Len: And actually one really interesting thing about it is how political things can get when you're - and maybe it sounds funny to someone who might not be familiar with the whole discourse around statistics, you'd think, "Well, it's dry bean-counting, right?" But then up until one particular American election I'm thinking of - the New York Times was showing these like dials set to like a specific percentage point, like 86% chance that candidate A is going to win. I think a lot of the flack that Nate Silver - and I'm not an expert on the issue, but, that he somewhat unfairly got - was that there was - the presentation of things that he had partially been behind - was not necessarily something that he had decided upon, or even approved of.

That leads me to ask you a very general question, which has actually come up on the podcast before. Partly because it's a fascination of mine, but - one curious feature of ordinary human common sense is to believe that if something is presented in association with a number - is that it must be true, quantifiable and well understood, right?

I've had this experience in the financial world to some extent.
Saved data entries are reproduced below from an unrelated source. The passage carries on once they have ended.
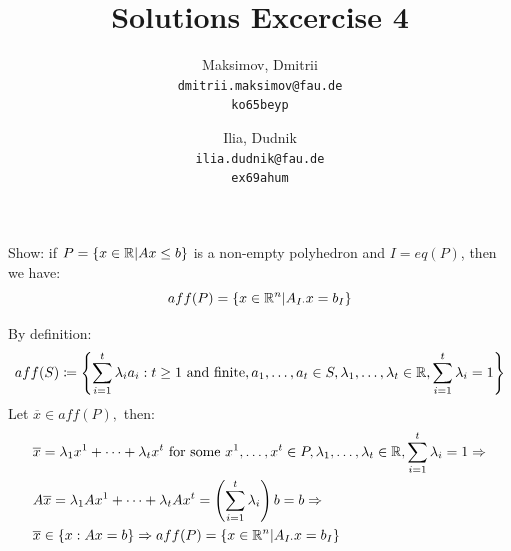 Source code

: \documentclass{homework}
\title{Solutions Excercise 4}
\author{
  Maksimov, Dmitrii\\
  \texttt{dmitrii.maksimov@fau.de} \\
  \texttt{ko65beyp}
  \and
  Ilia, Dudnik\\
  \texttt{ilia.dudnik@fau.de}\\
  \texttt{ex69ahum}
}
\begin{document}
\maketitle

\exercise
Show: if $P=\{x\in \mathbb R | Ax\leq b\}$ is a non-empty polyhedron and $I=eq(P)$, then we have: \[aff(P)=\{x\in \mathbb R^n|A_{I\cdot}x=b_I\}\]

By definition: \[aff(S)\coloneqq \left\{\sum_{i=1}^t \lambda_i a_i:t\geq 1\text{ and finite}, a_1, \dots, a_t \in S, \lambda_1, \dots, \lambda_t \in \mathbb R, \sum_{i=1}^t \lambda_i = 1\right\} \]
Let $\overline{x} \in aff(P),$ then:
\begin{align*}
	&\overline{x} = \lambda_1 x^1 + \dots + \lambda_t x^t \text{ for some } x^1, \dots, x^t \in P, \lambda_1, \dots, \lambda_t \in \mathbb R, \sum_{i=1}^t \lambda_i=1 \Rightarrow\\
	&A\overline{x}=\lambda_1 Ax^1+\dots + \lambda_t Ax^t = \left(\sum_{i=1}^t\lambda_i\right)b=b\Rightarrow\\
	&\overline{x} \in \{x:Ax=b\} \Rightarrow aff(P)=\{x\in \mathbb R^n|A_{I\cdot}x=b_I\}
\end{align*}
\end{document}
Nothing to do with stocks or anything like that. But if you're doing high-level financial analysis of a business plan, for example, and you show people projections - let's say, take a simple line chart. And then you have some numbers like, "The IRR is going to be 12.5% over the course of the lifetime of this investment." In my experience, no matter what you say to qualify what you've presented, half of the people at least, are going to walk away thinking, "Len just said the IRR is going be this." And they might come back in five years and go, "You were wrong." And when you reply saying, "Well, if you recall at the time - I put all this context around my number." They'd go, "What are you talking about? No, you said it was 12.5%"
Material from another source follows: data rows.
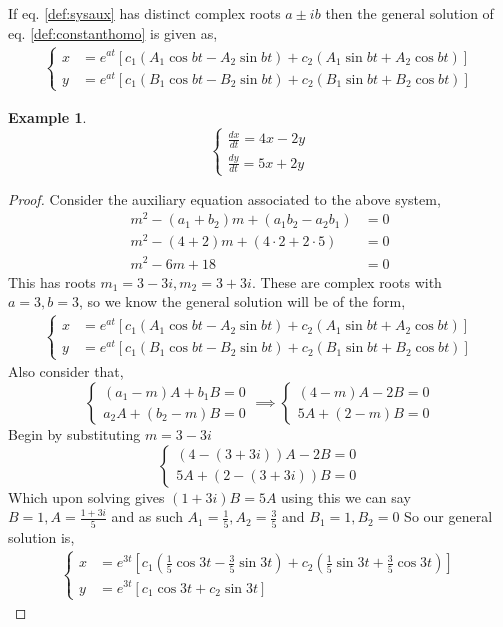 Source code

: \documentclass[oneside,11pt,pdftex,final]{book}%
\numberwithin{equation}{section}
\newtheorem{example}[theorem]{Example}
\numberwithin{section}{chapter}
\numberwithin{equation}{chapter}
\begin{document}
If eq. \ref{def:sysaux} has distinct complex roots $a\pm ib $ then the general solution of eq. \ref{def:constanthomo} is given as,
\begin{align*}
	\begin{cases}
		x&=e^{at}[c_1(A_1 \cos bt - A_2 \sin bt)+c_2(A_1 \sin bt + A_2 \cos bt)]\\
		y&=e^{at}[c_1(B_1 \cos bt- B_2 \sin bt)+c_2(B_1 \sin bt + B_2 \cos bt)]
	\end{cases}
\end{align*}

\begin{example}
	\[ \begin{cases}
		\frac{dx}{dt}=4x-2y\\
		\frac{dy}{dt}=5x+2y
	\end{cases} \]
\end{example}
\begin{proof}
	Consider the auxiliary equation associated to the above system,
	\begin{align*}
		m^2-(a_1+b_2)m+(a_1b_2-a_2b_1)&=0\\
		m^2-(4+2)m+(4\cdot2+2\cdot5)&=0\\
		m^2-6m+18&=0
	\end{align*}
	This has roots $ m_1=3-3i,m_2=3+3i $. These are complex roots with $ a=3,b=3 $, so we know the general solution will be of the form,
	\begin{align*}
		\begin{cases}
			x&=e^{at}[c_1(A_1 \cos bt - A_2 \sin bt)+c_2(A_1 \sin bt + A_2 \cos bt)]\\
			y&=e^{at}[c_1(B_1 \cos bt- B_2 \sin bt)+c_2(B_1 \sin bt + B_2 \cos bt)]
		\end{cases}
	\end{align*}
	Also consider that,
	\[ \begin{cases}
		(a_1-m)A+b_1B=0\\
		a_2A+(b_2-m)B=0
	\end{cases} \implies 
	\begin{cases}
		(4-m)A-2B=0\\
		5A+(2-m)B=0
	\end{cases}\]
	Begin by substituting $ m=3-3i $
	\[ \begin{cases}
			(4-(3+3i))A-2B=0\\
			5A+(2-(3+3i))B=0
	\end{cases} \]
	Which upon solving gives $ (1+3i)B=5A $ using this we can say $ B=1, A=\frac{1+3i}{5} $ and as such $ A_1=\frac{1}{5}, A_2=\frac{3}{5} $ and $ B_1=1,B_2=0 $
	So our general solution is,
	\begin{align*}
		\begin{cases}
			x&=e^{3t}[c_1\left(\frac{1}{5} \cos 3t - \frac{3}{5} \sin 3t\right)+c_2\left(\frac{1}{5} \sin 3t + \frac{3}{5} \cos 3t\right)]\\
			y&=e^{3t}[c_1 \cos 3t+c_2\sin 3t]
		\end{cases}
	\end{align*}
\end{proof}
\end{document}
In general, in your work - which maybe we'll talk about in a little bit - I mean, I'm imagining at the professional level that you operate at YouTube, people understand this as well. But when you're talking to people in the general public, or even educating future data scientists - what advice do you have for them, about how to qualify the presentation of their results?
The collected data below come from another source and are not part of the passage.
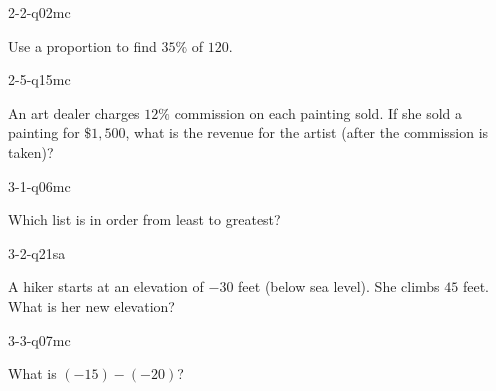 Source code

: \documentclass[12pt, fleqn, openany]{studyGuide}
\begin{document}
\begin{practiceQuestion}{2-2-q02}{mc}
\begin{questionText}
Use a proportion to find $35\%$ of $120$.
\end{questionText}
\end{practiceQuestion}

\begin{practiceQuestion}{2-5-q15}{mc}
\begin{questionText}
An art dealer charges $12\%$ commission on each painting sold. If she sold a painting for $\$1{,}500$, what is the revenue for the artist (after the commission is taken)?
\end{questionText}
\end{practiceQuestion}

\begin{practiceQuestion}{3-1-q06}{mc}
\begin{questionText}
Which list is in order from least to greatest?
\end{questionText}
\end{practiceQuestion}

\begin{practiceQuestion}{3-2-q21}{sa}
\begin{questionText}
A hiker starts at an elevation of $-30$ feet (below sea level). She climbs $45$ feet. What is her new elevation?
\end{questionText}
\end{practiceQuestion}

\begin{practiceQuestion}{3-3-q07}{mc}
\begin{questionText}
What is $(-15) - (-20)$?
\end{questionText}
\end{practiceQuestion}
\end{document}
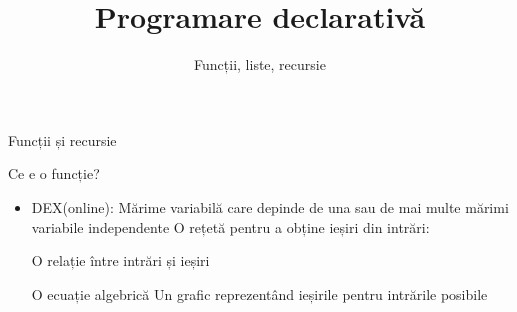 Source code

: \documentclass[xcolor=pdftex,romanian,colorlinks]{beamer}
\title[PD---Baze]{Programare declarativă}
\subtitle{Funcții, liste, recursie}
\begin{document}
\begin{frame}
  \titlepage
\end{frame}

\begin{section}{Funcții și recursie}
\begin{frame}{Ce e o funcție?}
\begin{itemize}
\item DEX(online): Mărime variabilă care depinde de una sau de mai multe mărimi variabile independente
\vitem O rețetă pentru a obține ieșiri din intrări: 
\hfill {}

\vitem O relație între intrări și ieșiri
      \hfill {} 
      
\vitem O ecuație algebrică \hfill {}
\vitem Un grafic reprezentând ieșirile pentru intrările posibile
 \pgfplotsset{height=5cm}
\end{itemize}
\end{frame}


\end{section}
\end{document}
David: I think you're highlighting something particularly important, which is that communication is definitely an underrated skill for - not just data science - but I mean, every technical field. And in terms of the advice that I would maybe give someone, would be - be your toughest critic on your work. Really try to poke holes in your own work. Because if you don't do it, it's either going to be somebody who may do so in a more public way. Or it could be that - even worse would be that those errors are not considered, and they're not communicated accurately.

So I guess, first,, be your biggest critic. And make sure that you know what's not working there, and then temper the results.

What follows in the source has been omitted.